For us, being a great place to work means being awesome to others, giving space to play and, most importantly, encouraging people to be themselves. With so many new people joining our team and navigating a hybrid office, we wondered what impact this would have on our culture and if it was sustainable. Would the way we’ve always done things resonate with our new environment and teammates? Would a hybrid office put these things at risk? So the big question is, how do you protect your culture and keep your core tenets intact amid all of the noise?
The importance of origin stories and having narrators to tell them
Almost every company has a handbook or some type of document that tells you ‘how we do it here’. The more interesting part is—why we do it this way. Thankfully, Rustici has many guides that can provide the backstory. More than half of our team has been at Rustici for 4 years or more, with 7 of us being here for a decade or longer. So you can imagine we have a few stories to tell. We are able to pass along to newer folks some insight into how certain traditions came to be, that might sound small but can make a big difference on working together. Lovingly referred to as the ‘knowledge of the ancients’ (tenure, not age!), sharing Rustici lore with our newer hires is what helps us retain the culture that makes people want to work here.

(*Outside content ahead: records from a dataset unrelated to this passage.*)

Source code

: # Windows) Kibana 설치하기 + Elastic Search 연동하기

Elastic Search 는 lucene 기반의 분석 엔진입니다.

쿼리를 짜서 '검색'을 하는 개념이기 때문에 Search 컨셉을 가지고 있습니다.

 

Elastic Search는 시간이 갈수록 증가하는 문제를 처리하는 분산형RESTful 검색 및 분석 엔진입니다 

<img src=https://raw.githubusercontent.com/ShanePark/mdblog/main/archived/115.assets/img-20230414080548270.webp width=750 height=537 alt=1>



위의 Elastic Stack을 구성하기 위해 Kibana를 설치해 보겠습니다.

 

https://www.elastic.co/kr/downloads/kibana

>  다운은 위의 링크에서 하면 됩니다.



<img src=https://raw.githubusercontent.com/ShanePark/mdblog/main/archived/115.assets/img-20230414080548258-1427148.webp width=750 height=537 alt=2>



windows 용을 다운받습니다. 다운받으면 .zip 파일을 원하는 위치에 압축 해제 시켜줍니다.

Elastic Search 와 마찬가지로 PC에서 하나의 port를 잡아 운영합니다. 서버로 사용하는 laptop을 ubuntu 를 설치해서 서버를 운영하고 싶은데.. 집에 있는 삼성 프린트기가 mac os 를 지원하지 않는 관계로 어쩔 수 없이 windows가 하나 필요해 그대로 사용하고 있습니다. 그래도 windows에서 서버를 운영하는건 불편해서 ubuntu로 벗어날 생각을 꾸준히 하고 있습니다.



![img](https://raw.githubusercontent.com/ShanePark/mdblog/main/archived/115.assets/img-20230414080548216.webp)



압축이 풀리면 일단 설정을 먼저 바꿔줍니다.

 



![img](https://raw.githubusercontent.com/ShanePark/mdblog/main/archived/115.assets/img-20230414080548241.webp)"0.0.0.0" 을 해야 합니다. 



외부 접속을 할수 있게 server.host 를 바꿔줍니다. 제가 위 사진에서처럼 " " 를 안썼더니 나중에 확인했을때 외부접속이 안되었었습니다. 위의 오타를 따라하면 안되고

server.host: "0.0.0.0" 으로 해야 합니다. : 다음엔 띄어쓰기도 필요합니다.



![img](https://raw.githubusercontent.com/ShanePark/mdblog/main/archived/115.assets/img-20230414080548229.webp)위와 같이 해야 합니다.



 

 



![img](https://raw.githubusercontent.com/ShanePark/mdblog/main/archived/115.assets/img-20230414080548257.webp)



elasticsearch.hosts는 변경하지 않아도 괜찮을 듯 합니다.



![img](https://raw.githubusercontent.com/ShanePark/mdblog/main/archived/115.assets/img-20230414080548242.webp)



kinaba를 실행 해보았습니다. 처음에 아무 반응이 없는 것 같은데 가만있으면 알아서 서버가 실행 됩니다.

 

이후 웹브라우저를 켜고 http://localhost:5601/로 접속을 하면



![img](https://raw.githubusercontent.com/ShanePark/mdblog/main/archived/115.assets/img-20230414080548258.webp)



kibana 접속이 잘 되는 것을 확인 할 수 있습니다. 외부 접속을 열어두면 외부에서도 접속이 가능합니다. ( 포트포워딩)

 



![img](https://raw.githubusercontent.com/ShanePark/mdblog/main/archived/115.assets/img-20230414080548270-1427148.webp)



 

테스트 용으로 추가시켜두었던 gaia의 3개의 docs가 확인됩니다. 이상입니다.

Joe will share why being awesome means never leaving an empty toilet paper roll. It’s not a coincidence that Joe’s 14th anniversary happens to coincide with our 13th win. Jim will show why being awesome means taking out the trash so stinky banana peels aren’t the first thing you encounter tomorrow. Chris will tell you all about his bird sightings that we have mapped out, not just to win at avian trivia but to help you see that we want you to share your passions and interests with us. Tim will school you on all of the Slack channels and explain the overly complicated yet beautiful burrito train rules. Brian Miller will help you understand that we celebrate pedantry and why that matters in all things, particularly when it comes to the standards we work with daily. Tara will encourage you to play with us—whether it’s joining our game nights or hitting the office trivia Slack channel. And Liz will introduce you to more stories through her most recent stroke of onboarding brilliance—Rustici bingo.
Make room for new stories
While our long standing employees are a big part of what makes our culture sustainable, it’s also one that it’s been really fun watching the newer people jump right in to embrace what we hold dear and contribute in their own ways. Matt’s first order of business when he arrives at the office is to cook all of the coffee to make sure the next person has a cup waiting for them. Alicia has jumped right in and has taught us about medieval fighting and tornado chasing. Lara has become our inhouse video expert, capturing all of our office silliness. Michael not only taught me how to play Crokinole but treated us all to a chocolate lasagne and spent months making paper snowflakes to prank the office. Peter wins the award for embracing our love of precision by rigging his Rustici background sign to his stand up desk so it’s always in just the right place for video calls whether he’s standing or sitting. Brilliant!
It’s important to realize the positive impact that tenure has on perpetuating culture and be willing to make space for adaptation and new stories. In our case, cooking the coffee is the new changing the toilet paper roll. Having the “knowledge of the ancients” helps us protect our workplace culture and what we value most, and welcoming new ideas and approaches is what makes it sustainable.